Today in the Vault: Collosal Covers From Miles Davis, Devo and Heart
Heart cover Led Zeppelin, Devo do the Stones, Miles plays Monk.

Did you know that Paste owns the world’s largest collection of live music recordings? It’s true! And what’s even crazier, it’s all free—hundreds of thousands of exclusive songs, concerts and videos that you can listen to and watch right here at Paste.com, from Muddy Waters to The Rolling Stones to R.E.M. to LCD Soundsystem. Every day, we’ll dig through the archive to find the coolest recording we have from that date in history. Enjoy!
July 17 turns out to be a busy day in the Paste Vault, with too many tempting shows to choose from.
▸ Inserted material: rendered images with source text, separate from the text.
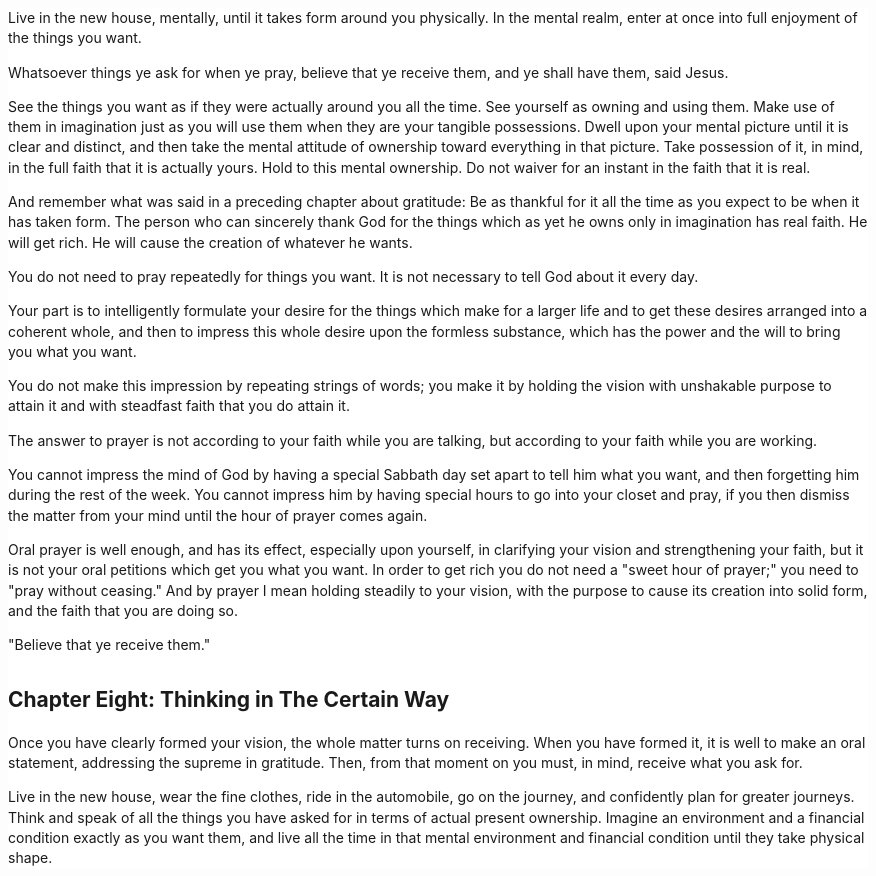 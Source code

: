 Live in the new house, mentally, until it takes form around you physically. In the mental realm, enter at once into full enjoyment of the things you want.

Whatsoever things ye ask for when ye pray, believe that ye receive them, and ye shall have them, said Jesus.

See the things you want as if they were actually around you all the time. See yourself as owning and using them. Make use of them in imagination just as you will use them when they are your tangible possessions. Dwell upon your mental picture until it is clear and distinct, and then take the mental attitude of ownership toward everything in that picture. Take possession of it, in mind, in the full faith that it is actually yours. Hold to this mental ownership. Do not waiver for an instant in the faith that it is real.

And remember what was said in a preceding chapter about gratitude: Be as thankful for it all the time as you expect to be when it has taken form. The person who can sincerely thank God for the things which as yet he owns only in imagination has real faith. He will get rich. He will cause the creation of whatever he wants.

You do not need to pray repeatedly for things you want. It is not necessary to tell God about it every day.

Your part is to intelligently formulate your desire for the things which make for a larger life and to get these desires arranged into a coherent whole, and then to impress this whole desire upon the formless substance, which has the power and the will to bring you what you want.

You do not make this impression by repeating strings of words; you make it by holding the vision with unshakable purpose to attain it and with steadfast faith that you do attain it.

The answer to prayer is not according to your faith while you are talking, but according to your faith while you are working.

You cannot impress the mind of God by having a special Sabbath day set apart to tell him what you want, and then forgetting him during the rest of the week. You cannot impress him by having special hours to go into your closet and pray, if you then dismiss the matter from your mind until the hour of prayer comes again.

Oral prayer is well enough, and has its effect, especially upon yourself, in clarifying your vision and strengthening your faith, but it is not your oral petitions which get you what you want. In order to get rich you do not need a "sweet hour of prayer;" you need to "pray without ceasing." And by prayer I mean holding steadily to your vision, with the purpose to cause its creation into solid form, and the faith that you are doing so.

"Believe that ye receive them."


## Chapter Eight: Thinking in The Certain Way

Once you have clearly formed your vision, the whole matter turns on receiving. When you have formed it, it is well to make an oral statement, addressing the supreme in gratitude. Then, from that moment on you must, in mind, receive what you ask for.

Live in the new house, wear the fine clothes, ride in the automobile, go on the journey, and confidently plan for greater journeys. Think and speak of all the things you have asked for in terms of actual present ownership. Imagine an environment and a financial condition exactly as you want them, and live all the time in that mental environment and financial condition until they take physical shape.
We have The Band playing a 15-song set at the Carter Barron Amphitheater in Washington, D.C., in 1976 with all the fixins: “The Night They Drove Old Dixie Down,” “The Weight,” “Ophelia,” and everything else you’d want to hear. (This was just four months before their farewell “Last Waltz” show in San Francisco.) We have the Wilson sisters leading Heart into L.A. on their 1977 tour behind Little Queen, with “Barracuda,” “Magic Man” and “Crazy on You.” There’s Devo playing the Orpheum in Boston in 1980 with “Whip It,” “Secret Agent Man” and “Uncontrollable Urge.” There’s even a great recording of the resurrected Miles Davis at the 1955 Newport Jazz Festival, saving his career in one historic night with “Now’s the Time.”
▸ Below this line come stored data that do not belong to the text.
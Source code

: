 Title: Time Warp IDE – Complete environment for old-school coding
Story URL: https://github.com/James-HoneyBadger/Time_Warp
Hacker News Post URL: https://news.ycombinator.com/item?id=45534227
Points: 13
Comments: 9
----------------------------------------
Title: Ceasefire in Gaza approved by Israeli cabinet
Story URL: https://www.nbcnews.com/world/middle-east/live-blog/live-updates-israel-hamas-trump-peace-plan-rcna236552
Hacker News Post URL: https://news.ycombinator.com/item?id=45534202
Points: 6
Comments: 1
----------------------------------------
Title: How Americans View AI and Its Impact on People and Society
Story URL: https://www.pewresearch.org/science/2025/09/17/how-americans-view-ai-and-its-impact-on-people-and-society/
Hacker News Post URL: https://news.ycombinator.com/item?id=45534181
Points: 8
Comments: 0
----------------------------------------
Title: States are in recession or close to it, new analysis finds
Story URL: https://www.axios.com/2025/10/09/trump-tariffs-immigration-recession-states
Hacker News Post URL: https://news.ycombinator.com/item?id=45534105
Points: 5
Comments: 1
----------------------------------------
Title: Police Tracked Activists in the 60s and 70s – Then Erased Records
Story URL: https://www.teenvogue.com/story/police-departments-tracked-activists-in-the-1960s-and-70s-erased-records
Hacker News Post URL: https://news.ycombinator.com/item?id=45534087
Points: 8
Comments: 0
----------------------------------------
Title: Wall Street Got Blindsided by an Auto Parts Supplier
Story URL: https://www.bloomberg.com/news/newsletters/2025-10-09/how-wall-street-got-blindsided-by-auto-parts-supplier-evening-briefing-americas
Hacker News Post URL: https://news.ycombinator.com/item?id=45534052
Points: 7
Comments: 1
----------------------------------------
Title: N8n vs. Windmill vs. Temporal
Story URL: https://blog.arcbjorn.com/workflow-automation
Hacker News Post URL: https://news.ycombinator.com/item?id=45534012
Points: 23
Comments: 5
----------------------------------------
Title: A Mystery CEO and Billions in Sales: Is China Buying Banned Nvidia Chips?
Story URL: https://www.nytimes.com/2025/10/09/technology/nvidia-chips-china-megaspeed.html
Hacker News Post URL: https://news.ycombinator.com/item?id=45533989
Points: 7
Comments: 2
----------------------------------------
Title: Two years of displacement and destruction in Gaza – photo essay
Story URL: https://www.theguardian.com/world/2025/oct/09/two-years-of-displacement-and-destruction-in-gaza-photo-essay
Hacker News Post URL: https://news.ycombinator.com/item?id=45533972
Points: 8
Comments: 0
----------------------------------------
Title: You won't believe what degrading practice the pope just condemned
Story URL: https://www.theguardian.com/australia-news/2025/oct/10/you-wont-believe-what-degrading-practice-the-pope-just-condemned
Okay, that last one is probably the winner, if we really had to choose. But…we really don’t! Rather than leave so many of these remarkable recordings on the cutting-room floor, let’s zero in on one thing they all had in common, besides happening today in the spacetime continuum: amazing covers. Apart from The Band, who played all originals on July 17, 1976 (unless you want to count the Dylan collaboration “This Wheel’s on Fire”), all of the aforementioned performers sprinkled a great tribute into their sets, one of which became a hit in its own right.
Devo: “Satisfaction”
We’ll start there. Devo’s 1977 version of The Rolling Stones’ “Satisfaction” was the band’s first charting single, and immediately cast the Ohio foursome as new-wave underdogs with promise. With its protruding angles and jumpy rhythmics, Devo’s “Satisfaction” was a perfect distillation of the original song, with a sense of nerdy awkwardness and agitation that fits the lyrics better than a cocksure guy like Mick Jagger could. In this 1980 recording, Bob Mothersbaugh’s guitar leads off with a mock-up of the Keith Richards riff before settling into fuzzy lockstep with the rest of the band.